Items listed in a dataset
[Start of section]

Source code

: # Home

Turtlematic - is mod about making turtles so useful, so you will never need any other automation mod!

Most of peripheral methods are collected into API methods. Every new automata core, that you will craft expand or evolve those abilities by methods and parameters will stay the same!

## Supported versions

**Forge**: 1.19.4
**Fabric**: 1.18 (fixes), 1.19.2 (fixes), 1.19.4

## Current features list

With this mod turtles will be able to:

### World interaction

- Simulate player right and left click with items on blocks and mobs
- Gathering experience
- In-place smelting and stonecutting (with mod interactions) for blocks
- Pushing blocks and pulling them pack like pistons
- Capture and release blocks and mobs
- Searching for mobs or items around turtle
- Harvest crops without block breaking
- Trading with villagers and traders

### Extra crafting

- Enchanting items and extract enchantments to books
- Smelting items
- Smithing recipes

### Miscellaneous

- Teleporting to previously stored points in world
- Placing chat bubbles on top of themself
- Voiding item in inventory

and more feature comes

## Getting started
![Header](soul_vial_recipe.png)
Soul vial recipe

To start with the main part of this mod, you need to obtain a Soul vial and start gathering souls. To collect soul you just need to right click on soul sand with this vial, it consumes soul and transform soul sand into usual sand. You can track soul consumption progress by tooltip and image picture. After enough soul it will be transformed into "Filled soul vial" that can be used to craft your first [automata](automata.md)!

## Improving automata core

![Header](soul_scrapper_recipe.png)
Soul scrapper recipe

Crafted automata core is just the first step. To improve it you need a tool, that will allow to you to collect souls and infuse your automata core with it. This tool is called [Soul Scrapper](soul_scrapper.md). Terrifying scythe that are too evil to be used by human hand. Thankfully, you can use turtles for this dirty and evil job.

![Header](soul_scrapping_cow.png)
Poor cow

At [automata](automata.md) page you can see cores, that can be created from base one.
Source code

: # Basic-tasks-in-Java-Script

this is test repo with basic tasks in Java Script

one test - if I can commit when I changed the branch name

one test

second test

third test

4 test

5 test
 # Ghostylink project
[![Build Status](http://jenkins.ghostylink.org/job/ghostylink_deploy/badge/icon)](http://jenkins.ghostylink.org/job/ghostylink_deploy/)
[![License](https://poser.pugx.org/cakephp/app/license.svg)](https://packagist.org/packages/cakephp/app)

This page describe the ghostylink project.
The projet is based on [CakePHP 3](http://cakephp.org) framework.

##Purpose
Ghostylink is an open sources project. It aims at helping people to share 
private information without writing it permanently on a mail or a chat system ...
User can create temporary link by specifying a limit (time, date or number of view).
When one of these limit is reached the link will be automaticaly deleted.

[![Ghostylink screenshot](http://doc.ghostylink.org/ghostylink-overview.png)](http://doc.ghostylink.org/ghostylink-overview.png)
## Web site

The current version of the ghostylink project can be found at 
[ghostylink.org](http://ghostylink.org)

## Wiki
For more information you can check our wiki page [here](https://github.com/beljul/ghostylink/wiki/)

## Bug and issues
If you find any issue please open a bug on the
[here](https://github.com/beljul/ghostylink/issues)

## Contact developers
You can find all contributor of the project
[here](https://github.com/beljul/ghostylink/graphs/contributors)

[End of section]

:: Prompt ::
Retype the records above exactly, from their first line through the line that contains "Soul scrapper recipe", and stop there.

:: Answer area ::
Source code

: # Home

Turtlematic - is mod about making turtles so useful, so you will never need any other automation mod!

Most of peripheral methods are collected into API methods. Every new automata core, that you will craft expand or evolve those abilities by methods and parameters will stay the same!

## Supported versions

**Forge**: 1.19.4
**Fabric**: 1.18 (fixes), 1.19.2 (fixes), 1.19.4

## Current features list

With this mod turtles will be able to:

### World interaction

- Simulate player right and left click with items on blocks and mobs
- Gathering experience
- In-place smelting and stonecutting (with mod interactions) for blocks
- Pushing blocks and pulling them pack like pistons
- Capture and release blocks and mobs
- Searching for mobs or items around turtle
- Harvest crops without block breaking
- Trading with villagers and traders

### Extra crafting

- Enchanting items and extract enchantments to books
- Smelting items
- Smithing recipes

### Miscellaneous

- Teleporting to previously stored points in world
- Placing chat bubbles on top of themself
- Voiding item in inventory

and more feature comes

## Getting started
![Header](soul_vial_recipe.png)
Soul vial recipe

To start with the main part of this mod, you need to obtain a Soul vial and start gathering souls. To collect soul you just need to right click on soul sand with this vial, it consumes soul and transform soul sand into usual sand. You can track soul consumption progress by tooltip and image picture. After enough soul it will be transformed into "Filled soul vial" that can be used to craft your first [automata](automata.md)!

## Improving automata core

![Header](soul_scrapper_recipe.png)
Soul scrapper recipe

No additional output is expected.